Requirement — An exact copy of the records is required, minus the pictures they hold.

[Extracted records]

# # #

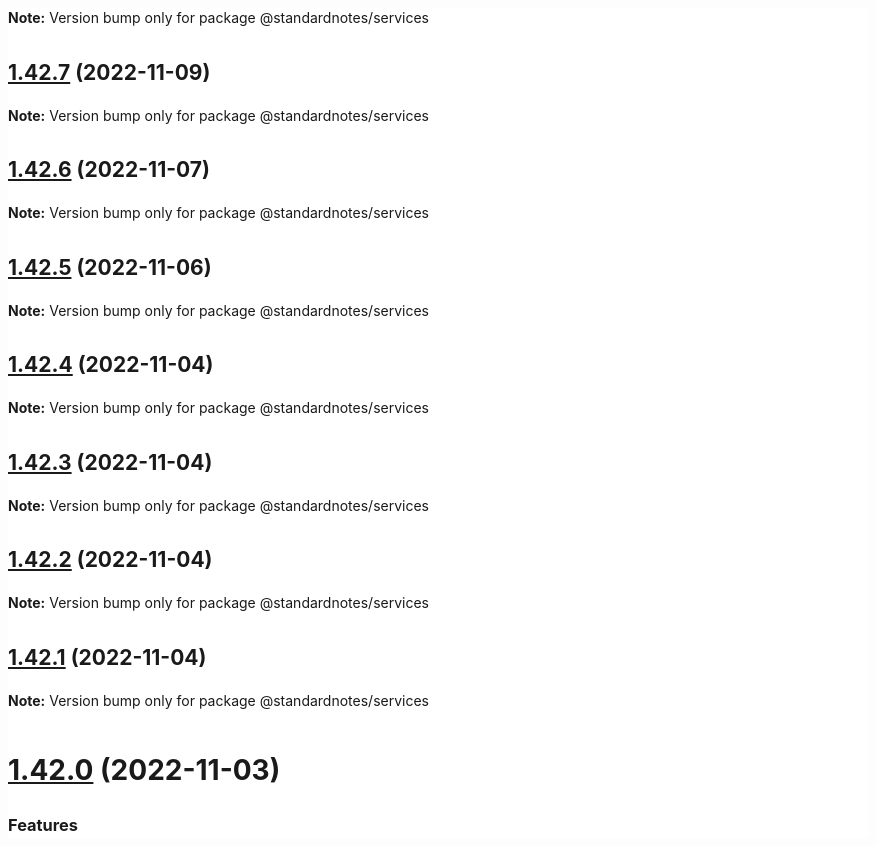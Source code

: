 **Note:** Version bump only for package @standardnotes/services

## [1.42.7](https://github.com/standardnotes/app/compare/@standardnotes/services@1.42.6...@standardnotes/services@1.42.7) (2022-11-09)

**Note:** Version bump only for package @standardnotes/services

## [1.42.6](https://github.com/standardnotes/app/compare/@standardnotes/services@1.42.5...@standardnotes/services@1.42.6) (2022-11-07)

**Note:** Version bump only for package @standardnotes/services

## [1.42.5](https://github.com/standardnotes/app/compare/@standardnotes/services@1.42.4...@standardnotes/services@1.42.5) (2022-11-06)

**Note:** Version bump only for package @standardnotes/services

## [1.42.4](https://github.com/standardnotes/app/compare/@standardnotes/services@1.42.3...@standardnotes/services@1.42.4) (2022-11-04)

**Note:** Version bump only for package @standardnotes/services

## [1.42.3](https://github.com/standardnotes/app/compare/@standardnotes/services@1.42.2...@standardnotes/services@1.42.3) (2022-11-04)

**Note:** Version bump only for package @standardnotes/services

## [1.42.2](https://github.com/standardnotes/app/compare/@standardnotes/services@1.42.1...@standardnotes/services@1.42.2) (2022-11-04)

**Note:** Version bump only for package @standardnotes/services

## [1.42.1](https://github.com/standardnotes/app/compare/@standardnotes/services@1.42.0...@standardnotes/services@1.42.1) (2022-11-04)

**Note:** Version bump only for package @standardnotes/services

# [1.42.0](https://github.com/standardnotes/app/compare/@standardnotes/services@1.41.0...@standardnotes/services@1.42.0) (2022-11-03)

### Features
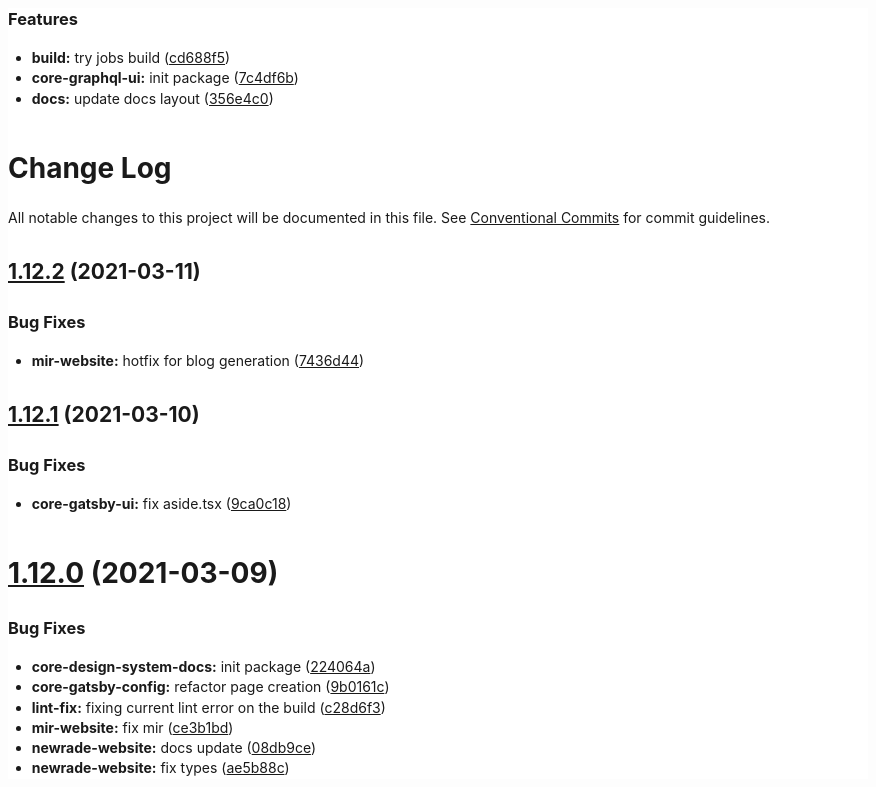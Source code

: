 ### Features

- **build:** try jobs build
  ([cd688f5](https://github.com/newrade/newrade/tree/master/packages/newrade-website/commit/cd688f5af222761f919dae63520855138e7b5918))
- **core-graphql-ui:** init package
  ([7c4df6b](https://github.com/newrade/newrade/tree/master/packages/newrade-website/commit/7c4df6bc867e61a8e545dc7d389f6bc58777f899))
- **docs:** update docs layout
  ([356e4c0](https://github.com/newrade/newrade/tree/master/packages/newrade-website/commit/356e4c07ebb3bc4e99dacda5559fb4d512137b8a))

# Change Log

All notable changes to this project will be documented in this file. See
[Conventional Commits](https://conventionalcommits.org) for commit guidelines.

## [1.12.2](https://github.com/newrade/newrade/tree/master/packages/newrade-website/compare/@newrade/mir-website@1.12.1...@newrade/mir-website@1.12.2) (2021-03-11)

### Bug Fixes

- **mir-website:** hotfix for blog generation
  ([7436d44](https://github.com/newrade/newrade/tree/master/packages/newrade-website/commit/7436d448e10a41d660adb3fdb6db946f48989d11))

## [1.12.1](https://github.com/newrade/newrade/tree/master/packages/newrade-website/compare/@newrade/mir-website@1.12.0...@newrade/mir-website@1.12.1) (2021-03-10)

### Bug Fixes

- **core-gatsby-ui:** fix aside.tsx
  ([9ca0c18](https://github.com/newrade/newrade/tree/master/packages/newrade-website/commit/9ca0c18e44efa10092fe194add2d047245ad6ab0))

# [1.12.0](https://github.com/newrade/newrade/tree/master/packages/newrade-website/compare/@newrade/mir-website@1.11.1...@newrade/mir-website@1.12.0) (2021-03-09)

### Bug Fixes

- **core-design-system-docs:** init package
  ([224064a](https://github.com/newrade/newrade/tree/master/packages/newrade-website/commit/224064a713a5f41f998fe1e8e18ea4bfbe8b048d))
- **core-gatsby-config:** refactor page creation
  ([9b0161c](https://github.com/newrade/newrade/tree/master/packages/newrade-website/commit/9b0161c24dce482a98d55dc0fb0682f1f9ef80fa))
- **lint-fix:** fixing current lint error on the build
  ([c28d6f3](https://github.com/newrade/newrade/tree/master/packages/newrade-website/commit/c28d6f3e688af0e4ad42abe1a8bc5630b663dbda))
- **mir-website:** fix mir
  ([ce3b1bd](https://github.com/newrade/newrade/tree/master/packages/newrade-website/commit/ce3b1bd50b33dba12daf5dcb0439ba410980a022))
- **newrade-website:** docs update
  ([08db9ce](https://github.com/newrade/newrade/tree/master/packages/newrade-website/commit/08db9ce60c3779684db9260c435792e532bd6729))
- **newrade-website:** fix types
  ([ae5b88c](https://github.com/newrade/newrade/tree/master/packages/newrade-website/commit/ae5b88c78e4818ddf296553a20a92f63b5b22791))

# # #

Solution to this exercise —
Source code

: **Note:** Version bump only for package @standardnotes/services

## [1.42.7](https://github.com/standardnotes/app/compare/@standardnotes/services@1.42.6...@standardnotes/services@1.42.7) (2022-11-09)

**Note:** Version bump only for package @standardnotes/services

## [1.42.6](https://github.com/standardnotes/app/compare/@standardnotes/services@1.42.5...@standardnotes/services@1.42.6) (2022-11-07)

**Note:** Version bump only for package @standardnotes/services

## [1.42.5](https://github.com/standardnotes/app/compare/@standardnotes/services@1.42.4...@standardnotes/services@1.42.5) (2022-11-06)

**Note:** Version bump only for package @standardnotes/services

## [1.42.4](https://github.com/standardnotes/app/compare/@standardnotes/services@1.42.3...@standardnotes/services@1.42.4) (2022-11-04)

**Note:** Version bump only for package @standardnotes/services

## [1.42.3](https://github.com/standardnotes/app/compare/@standardnotes/services@1.42.2...@standardnotes/services@1.42.3) (2022-11-04)

**Note:** Version bump only for package @standardnotes/services

## [1.42.2](https://github.com/standardnotes/app/compare/@standardnotes/services@1.42.1...@standardnotes/services@1.42.2) (2022-11-04)

**Note:** Version bump only for package @standardnotes/services

## [1.42.1](https://github.com/standardnotes/app/compare/@standardnotes/services@1.42.0...@standardnotes/services@1.42.1) (2022-11-04)

**Note:** Version bump only for package @standardnotes/services

# [1.42.0](https://github.com/standardnotes/app/compare/@standardnotes/services@1.41.0...@standardnotes/services@1.42.0) (2022-11-03)

### Features
Source code

: ### Features

- **build:** try jobs build
  ([cd688f5](https://github.com/newrade/newrade/tree/master/packages/newrade-website/commit/cd688f5af222761f919dae63520855138e7b5918))
- **core-graphql-ui:** init package
  ([7c4df6b](https://github.com/newrade/newrade/tree/master/packages/newrade-website/commit/7c4df6bc867e61a8e545dc7d389f6bc58777f899))
- **docs:** update docs layout
  ([356e4c0](https://github.com/newrade/newrade/tree/master/packages/newrade-website/commit/356e4c07ebb3bc4e99dacda5559fb4d512137b8a))

# Change Log

All notable changes to this project will be documented in this file. See
[Conventional Commits](https://conventionalcommits.org) for commit guidelines.

## [1.12.2](https://github.com/newrade/newrade/tree/master/packages/newrade-website/compare/@newrade/mir-website@1.12.1...@newrade/mir-website@1.12.2) (2021-03-11)

### Bug Fixes

- **mir-website:** hotfix for blog generation
  ([7436d44](https://github.com/newrade/newrade/tree/master/packages/newrade-website/commit/7436d448e10a41d660adb3fdb6db946f48989d11))

## [1.12.1](https://github.com/newrade/newrade/tree/master/packages/newrade-website/compare/@newrade/mir-website@1.12.0...@newrade/mir-website@1.12.1) (2021-03-10)

### Bug Fixes

- **core-gatsby-ui:** fix aside.tsx
  ([9ca0c18](https://github.com/newrade/newrade/tree/master/packages/newrade-website/commit/9ca0c18e44efa10092fe194add2d047245ad6ab0))

# [1.12.0](https://github.com/newrade/newrade/tree/master/packages/newrade-website/compare/@newrade/mir-website@1.11.1...@newrade/mir-website@1.12.0) (2021-03-09)

### Bug Fixes

- **core-design-system-docs:** init package
  ([224064a](https://github.com/newrade/newrade/tree/master/packages/newrade-website/commit/224064a713a5f41f998fe1e8e18ea4bfbe8b048d))
- **core-gatsby-config:** refactor page creation
  ([9b0161c](https://github.com/newrade/newrade/tree/master/packages/newrade-website/commit/9b0161c24dce482a98d55dc0fb0682f1f9ef80fa))
- **lint-fix:** fixing current lint error on the build
  ([c28d6f3](https://github.com/newrade/newrade/tree/master/packages/newrade-website/commit/c28d6f3e688af0e4ad42abe1a8bc5630b663dbda))
- **mir-website:** fix mir
  ([ce3b1bd](https://github.com/newrade/newrade/tree/master/packages/newrade-website/commit/ce3b1bd50b33dba12daf5dcb0439ba410980a022))
- **newrade-website:** docs update
  ([08db9ce](https://github.com/newrade/newrade/tree/master/packages/newrade-website/commit/08db9ce60c3779684db9260c435792e532bd6729))
- **newrade-website:** fix types
  ([ae5b88c](https://github.com/newrade/newrade/tree/master/packages/newrade-website/commit/ae5b88c78e4818ddf296553a20a92f63b5b22791))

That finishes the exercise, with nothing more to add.